Perspectives d’évolution et recommandations pour les assurés
Le dispositif de résiliation infra-annuelle des contrats d’assurance santé, bien qu’encore relativement récent, a déjà modifié en profondeur les pratiques du secteur. Plusieurs tendances se dessinent quant à son évolution future et aux adaptations nécessaires pour renforcer son efficacité.
On observe tout d’abord une digitalisation croissante des procédures de résiliation. Face aux contrôles des autorités et à la pression concurrentielle, de nombreux assureurs développent des interfaces en ligne permettant une résiliation simplifiée en quelques clics. Cette évolution répond aux attentes des consommateurs, de plus en plus habitués à gérer leurs contrats par voie électronique. Certains acteurs vont plus loin en proposant des applications mobiles intégrant la fonctionnalité de résiliation directement dans leur parcours utilisateur.
Le développement des comparateurs d’assurance contribue également à fluidifier le marché en facilitant la mise en concurrence des offres. Ces plateformes intègrent progressivement des services d’accompagnement à la résiliation, prenant en charge l’ensemble des démarches administratives pour le compte de l’assuré. Cette intermédiation permet de contourner les éventuelles réticences des assureurs d’origine et simplifie considérablement le parcours client.
Sur le plan réglementaire, on peut anticiper un renforcement des contrôles et une standardisation des procédures de résiliation. L’ACPR envisage notamment d’élaborer une recommandation spécifique sur ce sujet, définissant précisément les bonnes pratiques attendues des organismes assureurs. Cette démarche viserait à harmoniser les procédures et à réduire les disparités constatées entre les différents acteurs du marché.
Pour les assurés souhaitant exercer leur droit à résiliation, plusieurs recommandations pratiques peuvent être formulées :
- Privilégier la résiliation par le biais du nouvel assureur, qui dispose généralement d’une meilleure connaissance des procédures et d’un pouvoir de négociation plus important
- Conserver des traces écrites de toutes les démarches entreprises (copies des courriels, références des appels téléphoniques, accusés de réception)

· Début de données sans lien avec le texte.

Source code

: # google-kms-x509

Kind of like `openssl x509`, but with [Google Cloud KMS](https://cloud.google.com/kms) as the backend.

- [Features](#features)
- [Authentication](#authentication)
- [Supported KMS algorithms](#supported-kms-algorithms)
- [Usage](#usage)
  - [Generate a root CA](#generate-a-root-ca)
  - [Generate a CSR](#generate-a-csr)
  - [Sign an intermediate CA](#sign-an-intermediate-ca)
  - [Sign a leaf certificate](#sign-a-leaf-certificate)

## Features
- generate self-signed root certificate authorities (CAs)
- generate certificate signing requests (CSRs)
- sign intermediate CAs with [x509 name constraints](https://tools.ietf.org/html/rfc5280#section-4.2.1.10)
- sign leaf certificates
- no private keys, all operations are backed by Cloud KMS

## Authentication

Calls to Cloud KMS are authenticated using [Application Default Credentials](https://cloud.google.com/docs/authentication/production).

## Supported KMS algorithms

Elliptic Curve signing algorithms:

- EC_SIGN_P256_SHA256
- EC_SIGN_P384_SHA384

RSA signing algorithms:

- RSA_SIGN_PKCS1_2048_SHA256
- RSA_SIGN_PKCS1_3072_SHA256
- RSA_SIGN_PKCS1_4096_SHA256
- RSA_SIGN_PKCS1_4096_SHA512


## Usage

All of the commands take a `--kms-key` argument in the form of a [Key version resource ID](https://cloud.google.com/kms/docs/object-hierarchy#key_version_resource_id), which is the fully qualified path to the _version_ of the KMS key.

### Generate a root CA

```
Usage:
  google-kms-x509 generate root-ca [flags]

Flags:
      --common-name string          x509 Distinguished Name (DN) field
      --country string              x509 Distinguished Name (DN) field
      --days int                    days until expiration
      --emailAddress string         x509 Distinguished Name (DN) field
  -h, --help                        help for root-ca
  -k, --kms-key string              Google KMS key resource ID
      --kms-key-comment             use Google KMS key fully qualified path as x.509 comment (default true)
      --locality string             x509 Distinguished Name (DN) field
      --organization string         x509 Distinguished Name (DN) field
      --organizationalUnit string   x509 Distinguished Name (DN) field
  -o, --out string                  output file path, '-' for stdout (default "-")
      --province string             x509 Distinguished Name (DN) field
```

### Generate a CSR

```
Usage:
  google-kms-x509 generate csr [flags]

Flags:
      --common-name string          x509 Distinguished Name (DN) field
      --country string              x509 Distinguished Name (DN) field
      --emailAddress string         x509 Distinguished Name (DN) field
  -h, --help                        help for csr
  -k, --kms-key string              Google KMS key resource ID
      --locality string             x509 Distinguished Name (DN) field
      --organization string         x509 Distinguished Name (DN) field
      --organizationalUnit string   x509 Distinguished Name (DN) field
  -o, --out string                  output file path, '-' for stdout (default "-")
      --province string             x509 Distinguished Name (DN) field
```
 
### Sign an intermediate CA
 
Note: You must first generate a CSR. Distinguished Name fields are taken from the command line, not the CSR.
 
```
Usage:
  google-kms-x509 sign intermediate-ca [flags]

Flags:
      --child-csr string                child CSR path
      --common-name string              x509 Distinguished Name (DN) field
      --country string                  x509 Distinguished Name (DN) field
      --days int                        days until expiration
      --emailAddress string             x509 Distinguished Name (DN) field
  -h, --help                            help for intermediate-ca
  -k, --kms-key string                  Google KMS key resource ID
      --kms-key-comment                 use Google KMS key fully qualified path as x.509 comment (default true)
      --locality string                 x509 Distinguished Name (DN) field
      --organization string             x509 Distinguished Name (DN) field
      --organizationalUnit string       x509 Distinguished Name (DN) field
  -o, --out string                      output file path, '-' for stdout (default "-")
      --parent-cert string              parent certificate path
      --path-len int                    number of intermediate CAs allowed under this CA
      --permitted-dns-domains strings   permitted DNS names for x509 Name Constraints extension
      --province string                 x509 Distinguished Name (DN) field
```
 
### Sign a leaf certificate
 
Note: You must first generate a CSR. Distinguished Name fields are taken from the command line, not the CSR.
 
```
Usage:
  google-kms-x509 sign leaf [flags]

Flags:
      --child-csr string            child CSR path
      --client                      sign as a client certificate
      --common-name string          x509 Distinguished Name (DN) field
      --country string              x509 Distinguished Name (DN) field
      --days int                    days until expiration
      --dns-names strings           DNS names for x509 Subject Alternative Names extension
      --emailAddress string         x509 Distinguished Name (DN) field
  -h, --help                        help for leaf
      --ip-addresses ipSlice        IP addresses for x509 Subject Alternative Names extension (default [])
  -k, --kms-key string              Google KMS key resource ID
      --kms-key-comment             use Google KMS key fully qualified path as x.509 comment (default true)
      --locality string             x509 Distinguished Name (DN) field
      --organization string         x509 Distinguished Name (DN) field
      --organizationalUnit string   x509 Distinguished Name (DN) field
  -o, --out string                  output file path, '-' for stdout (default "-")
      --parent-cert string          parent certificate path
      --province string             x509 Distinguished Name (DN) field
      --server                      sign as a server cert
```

- En cas de refus ou d’absence de réponse, adresser une mise en demeure formelle par lettre recommandée avec accusé de réception
- Ne pas hésiter à saisir le médiateur de l’assurance si le litige persiste
Les assureurs vertueux ont quant à eux tout intérêt à adopter une approche proactive en matière de résiliation. Ceux qui faciliteront les démarches de leurs clients, même sortants, bénéficieront d’une image positive sur le marché. Cette stratégie peut sembler contre-intuitive à court terme, mais elle s’avère payante dans la durée : un client parti dans de bonnes conditions reste susceptible de revenir ultérieurement, tandis qu’un assuré confronté à des obstacles aura tendance à partager son expérience négative dans son entourage et sur les réseaux sociaux.
L’avenir du dispositif de résiliation infra-annuelle passera probablement par une plus grande transparence tarifaire et une meilleure lisibilité des garanties. Ces évolutions permettront aux assurés de comparer plus efficacement les offres et de faire jouer pleinement la concurrence. Certains acteurs du marché anticipent déjà cette tendance en proposant des contrats à garanties standardisées, facilitant la comparaison directe des tarifs.
Enfin, il convient de souligner que le droit à résiliation ne constitue qu’un aspect de la protection des assurés. D’autres enjeux, comme la qualité de l’information précontractuelle ou la gestion des sinistres, font l’objet d’une attention croissante des régulateurs. La faculté de résiliation infra-annuelle s’inscrit ainsi dans un mouvement plus large visant à rééquilibrer la relation entre assureurs et assurés au bénéfice de ces derniers.